# EXERCISE
When you reach the line that contains "testX : Compresses" in the data below, start reproducing lines exactly, and stop after the line that contains "Linux : \~\>".

# SUPPLIED RECORDS
☆ ☆ ☆ ☆ ☆ ☆ ☆
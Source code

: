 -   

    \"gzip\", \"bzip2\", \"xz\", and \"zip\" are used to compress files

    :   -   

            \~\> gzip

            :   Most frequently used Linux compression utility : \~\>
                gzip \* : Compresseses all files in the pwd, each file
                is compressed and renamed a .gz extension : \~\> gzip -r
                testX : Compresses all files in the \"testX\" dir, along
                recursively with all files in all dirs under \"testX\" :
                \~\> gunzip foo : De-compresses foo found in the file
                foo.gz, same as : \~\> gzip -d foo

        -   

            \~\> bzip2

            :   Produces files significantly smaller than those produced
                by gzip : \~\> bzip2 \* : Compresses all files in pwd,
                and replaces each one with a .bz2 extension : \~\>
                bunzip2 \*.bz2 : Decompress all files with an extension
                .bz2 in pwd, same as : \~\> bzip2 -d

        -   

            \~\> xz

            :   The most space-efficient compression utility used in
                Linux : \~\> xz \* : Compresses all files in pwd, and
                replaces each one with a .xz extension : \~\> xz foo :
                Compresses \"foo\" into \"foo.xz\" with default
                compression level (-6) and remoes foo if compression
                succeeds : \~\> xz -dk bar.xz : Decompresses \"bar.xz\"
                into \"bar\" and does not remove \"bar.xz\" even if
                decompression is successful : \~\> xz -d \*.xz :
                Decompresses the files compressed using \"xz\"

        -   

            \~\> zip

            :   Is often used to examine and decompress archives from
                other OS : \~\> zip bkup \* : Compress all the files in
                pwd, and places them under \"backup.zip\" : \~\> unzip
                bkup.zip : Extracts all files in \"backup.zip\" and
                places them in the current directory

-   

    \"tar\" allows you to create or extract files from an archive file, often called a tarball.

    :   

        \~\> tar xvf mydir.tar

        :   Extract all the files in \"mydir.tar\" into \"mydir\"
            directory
☆ ☆ ☆ ☆ ☆ ☆ ☆
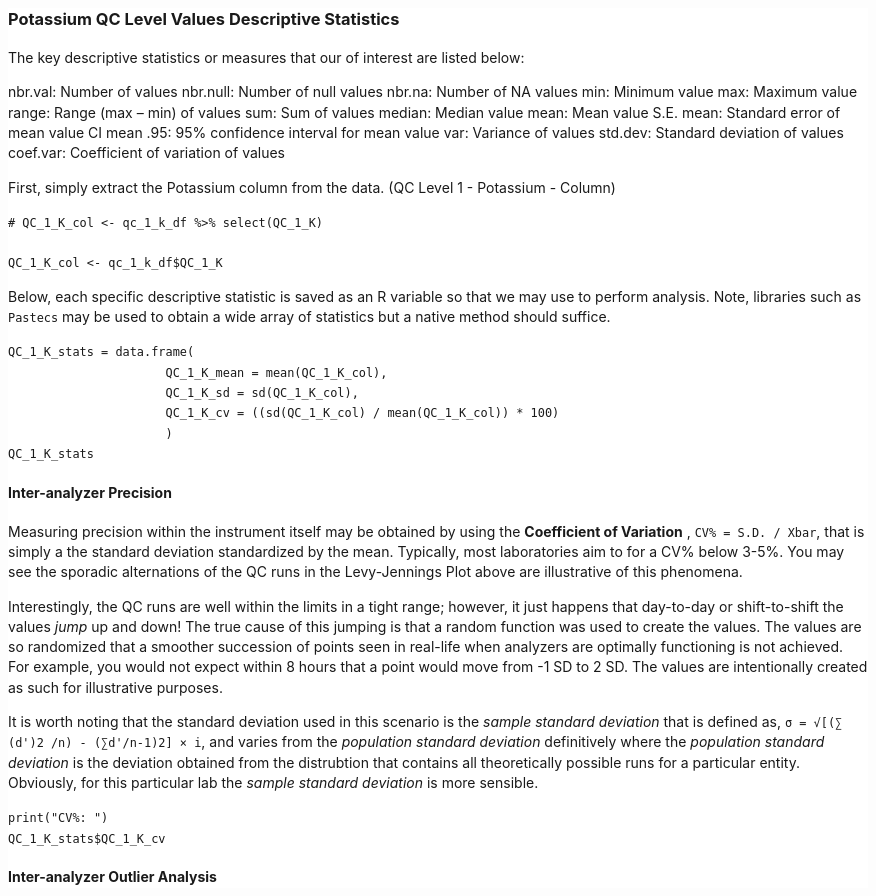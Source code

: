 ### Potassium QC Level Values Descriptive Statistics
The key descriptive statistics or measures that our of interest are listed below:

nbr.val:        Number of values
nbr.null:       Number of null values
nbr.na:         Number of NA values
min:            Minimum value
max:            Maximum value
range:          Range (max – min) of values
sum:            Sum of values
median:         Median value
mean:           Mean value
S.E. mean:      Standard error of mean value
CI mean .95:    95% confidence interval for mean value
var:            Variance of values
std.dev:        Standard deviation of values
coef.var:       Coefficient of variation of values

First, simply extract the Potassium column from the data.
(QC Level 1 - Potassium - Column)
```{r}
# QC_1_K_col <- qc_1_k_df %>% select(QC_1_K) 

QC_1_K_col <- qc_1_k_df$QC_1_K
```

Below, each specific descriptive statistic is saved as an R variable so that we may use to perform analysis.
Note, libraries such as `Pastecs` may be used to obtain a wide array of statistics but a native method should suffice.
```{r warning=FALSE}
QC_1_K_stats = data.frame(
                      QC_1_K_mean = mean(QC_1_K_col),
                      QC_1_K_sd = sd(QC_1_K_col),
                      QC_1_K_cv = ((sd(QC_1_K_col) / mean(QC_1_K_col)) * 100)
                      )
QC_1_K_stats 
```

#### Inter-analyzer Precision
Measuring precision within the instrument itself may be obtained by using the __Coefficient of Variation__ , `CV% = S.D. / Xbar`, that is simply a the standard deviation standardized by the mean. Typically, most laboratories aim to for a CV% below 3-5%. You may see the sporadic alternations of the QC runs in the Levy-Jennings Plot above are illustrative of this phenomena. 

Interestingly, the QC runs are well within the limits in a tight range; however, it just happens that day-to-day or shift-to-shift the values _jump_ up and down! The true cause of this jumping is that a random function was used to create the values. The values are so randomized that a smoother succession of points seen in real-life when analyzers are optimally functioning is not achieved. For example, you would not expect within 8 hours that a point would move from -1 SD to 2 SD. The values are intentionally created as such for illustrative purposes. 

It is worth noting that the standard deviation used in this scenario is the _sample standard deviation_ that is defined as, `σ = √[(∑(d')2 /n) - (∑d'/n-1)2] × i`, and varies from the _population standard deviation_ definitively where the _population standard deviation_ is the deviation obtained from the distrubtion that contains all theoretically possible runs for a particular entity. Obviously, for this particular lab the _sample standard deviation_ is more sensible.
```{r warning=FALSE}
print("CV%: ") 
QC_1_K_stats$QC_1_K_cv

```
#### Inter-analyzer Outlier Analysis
☆ ☆ ☆ ☆ ☆ ☆ ☆
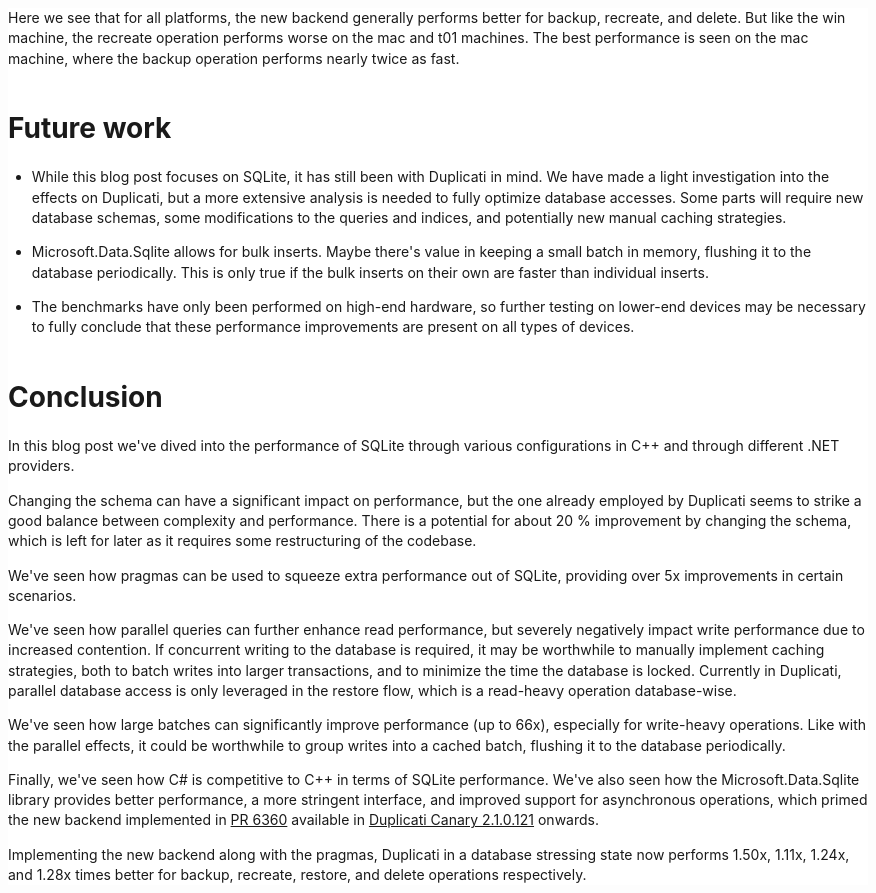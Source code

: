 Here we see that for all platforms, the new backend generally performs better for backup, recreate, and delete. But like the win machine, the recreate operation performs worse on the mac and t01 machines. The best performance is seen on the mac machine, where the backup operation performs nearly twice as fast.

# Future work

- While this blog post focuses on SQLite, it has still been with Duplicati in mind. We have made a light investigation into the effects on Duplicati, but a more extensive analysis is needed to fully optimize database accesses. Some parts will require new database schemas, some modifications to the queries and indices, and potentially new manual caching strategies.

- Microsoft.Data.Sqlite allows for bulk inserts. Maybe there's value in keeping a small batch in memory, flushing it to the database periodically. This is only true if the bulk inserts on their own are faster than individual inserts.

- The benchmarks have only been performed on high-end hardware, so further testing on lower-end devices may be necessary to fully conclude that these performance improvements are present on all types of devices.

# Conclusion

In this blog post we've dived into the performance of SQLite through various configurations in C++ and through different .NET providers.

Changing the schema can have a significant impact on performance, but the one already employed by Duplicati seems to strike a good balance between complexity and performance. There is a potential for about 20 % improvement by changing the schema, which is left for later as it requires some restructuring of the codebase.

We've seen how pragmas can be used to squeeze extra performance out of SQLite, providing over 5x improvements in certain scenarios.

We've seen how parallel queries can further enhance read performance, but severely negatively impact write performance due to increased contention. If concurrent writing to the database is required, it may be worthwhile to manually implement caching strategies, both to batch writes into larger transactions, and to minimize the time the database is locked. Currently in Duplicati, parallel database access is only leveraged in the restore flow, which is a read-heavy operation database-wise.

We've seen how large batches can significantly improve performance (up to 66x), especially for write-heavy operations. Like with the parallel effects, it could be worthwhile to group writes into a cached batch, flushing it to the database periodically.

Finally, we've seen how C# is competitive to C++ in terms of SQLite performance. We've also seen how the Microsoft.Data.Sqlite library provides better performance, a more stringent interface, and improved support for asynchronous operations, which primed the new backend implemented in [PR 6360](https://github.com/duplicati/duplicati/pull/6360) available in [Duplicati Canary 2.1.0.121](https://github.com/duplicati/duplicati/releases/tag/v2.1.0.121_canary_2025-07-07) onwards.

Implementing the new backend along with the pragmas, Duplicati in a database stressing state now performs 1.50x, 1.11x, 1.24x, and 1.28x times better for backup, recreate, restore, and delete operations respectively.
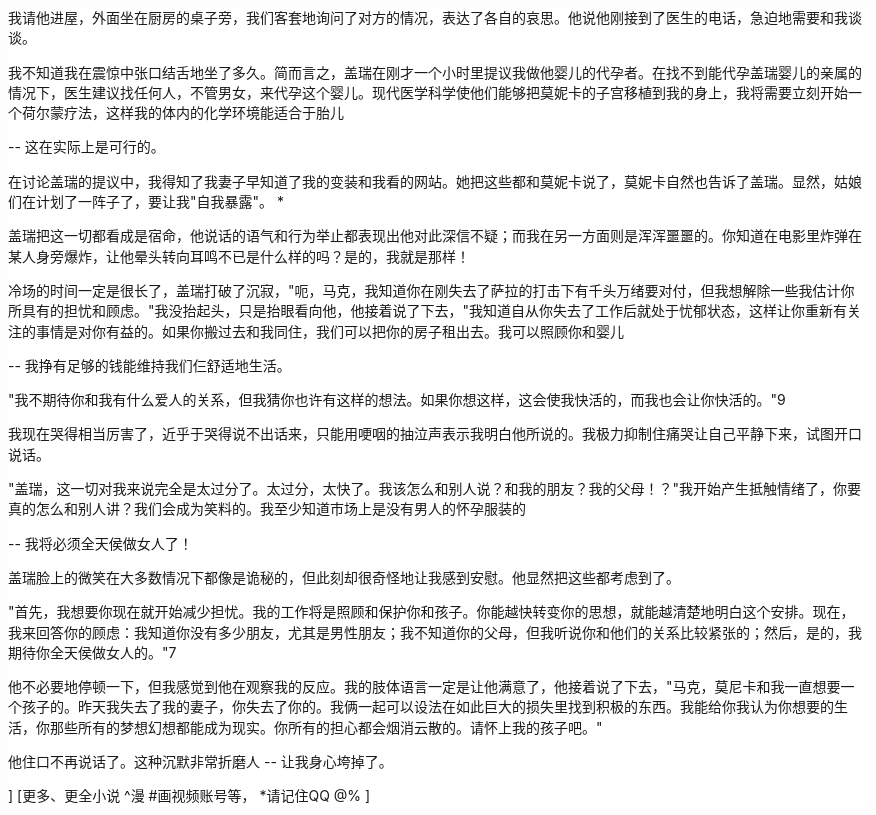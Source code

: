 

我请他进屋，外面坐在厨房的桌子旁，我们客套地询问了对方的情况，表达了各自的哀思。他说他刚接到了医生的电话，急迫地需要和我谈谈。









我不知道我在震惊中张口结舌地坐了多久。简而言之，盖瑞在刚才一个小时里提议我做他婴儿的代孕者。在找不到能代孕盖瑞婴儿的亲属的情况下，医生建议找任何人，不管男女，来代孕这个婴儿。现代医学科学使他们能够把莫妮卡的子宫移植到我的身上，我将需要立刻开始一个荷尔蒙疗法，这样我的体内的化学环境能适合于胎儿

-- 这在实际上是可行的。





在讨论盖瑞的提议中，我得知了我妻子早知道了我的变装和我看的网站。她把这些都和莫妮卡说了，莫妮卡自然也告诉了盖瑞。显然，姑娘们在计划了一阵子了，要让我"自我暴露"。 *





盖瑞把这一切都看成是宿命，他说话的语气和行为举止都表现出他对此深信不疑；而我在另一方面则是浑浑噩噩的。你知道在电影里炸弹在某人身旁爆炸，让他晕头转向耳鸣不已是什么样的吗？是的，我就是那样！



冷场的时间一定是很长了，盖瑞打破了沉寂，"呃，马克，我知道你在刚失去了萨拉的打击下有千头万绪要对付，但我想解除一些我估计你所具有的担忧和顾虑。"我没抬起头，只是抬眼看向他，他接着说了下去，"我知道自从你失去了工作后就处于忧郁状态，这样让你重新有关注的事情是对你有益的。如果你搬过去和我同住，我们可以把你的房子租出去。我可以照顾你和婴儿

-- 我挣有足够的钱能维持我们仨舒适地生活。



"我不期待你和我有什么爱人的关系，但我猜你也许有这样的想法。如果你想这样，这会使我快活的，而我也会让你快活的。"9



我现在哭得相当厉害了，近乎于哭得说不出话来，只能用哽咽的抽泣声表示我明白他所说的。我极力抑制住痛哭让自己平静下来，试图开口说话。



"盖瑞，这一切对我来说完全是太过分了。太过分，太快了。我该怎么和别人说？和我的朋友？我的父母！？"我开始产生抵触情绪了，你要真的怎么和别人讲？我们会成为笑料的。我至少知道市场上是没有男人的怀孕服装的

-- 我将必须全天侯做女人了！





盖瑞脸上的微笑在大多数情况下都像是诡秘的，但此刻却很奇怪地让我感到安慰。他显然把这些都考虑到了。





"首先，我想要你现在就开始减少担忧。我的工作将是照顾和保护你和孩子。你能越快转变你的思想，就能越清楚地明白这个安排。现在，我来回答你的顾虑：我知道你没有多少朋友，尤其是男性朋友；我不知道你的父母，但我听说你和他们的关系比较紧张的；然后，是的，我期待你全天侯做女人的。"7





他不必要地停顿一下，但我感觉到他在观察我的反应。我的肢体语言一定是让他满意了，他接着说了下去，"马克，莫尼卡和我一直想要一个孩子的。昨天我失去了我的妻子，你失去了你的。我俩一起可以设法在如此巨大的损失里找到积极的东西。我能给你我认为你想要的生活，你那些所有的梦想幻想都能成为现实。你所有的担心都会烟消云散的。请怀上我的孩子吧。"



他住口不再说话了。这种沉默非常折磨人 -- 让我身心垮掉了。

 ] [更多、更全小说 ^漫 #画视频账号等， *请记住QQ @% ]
☆ ☆ ☆ ☆ ☆ ☆ ☆
# SOLUTION
                testX : Compresses all files in the \"testX\" dir, along
                recursively with all files in all dirs under \"testX\" :
                \~\> gunzip foo : De-compresses foo found in the file
                foo.gz, same as : \~\> gzip -d foo

        -   

            \~\> bzip2

            :   Produces files significantly smaller than those produced
                by gzip : \~\> bzip2 \* : Compresses all files in pwd,
                and replaces each one with a .bz2 extension : \~\>
                bunzip2 \*.bz2 : Decompress all files with an extension
                .bz2 in pwd, same as : \~\> bzip2 -d

        -   

            \~\> xz

            :   The most space-efficient compression utility used in
                Linux : \~\> xz \* : Compresses all files in pwd, and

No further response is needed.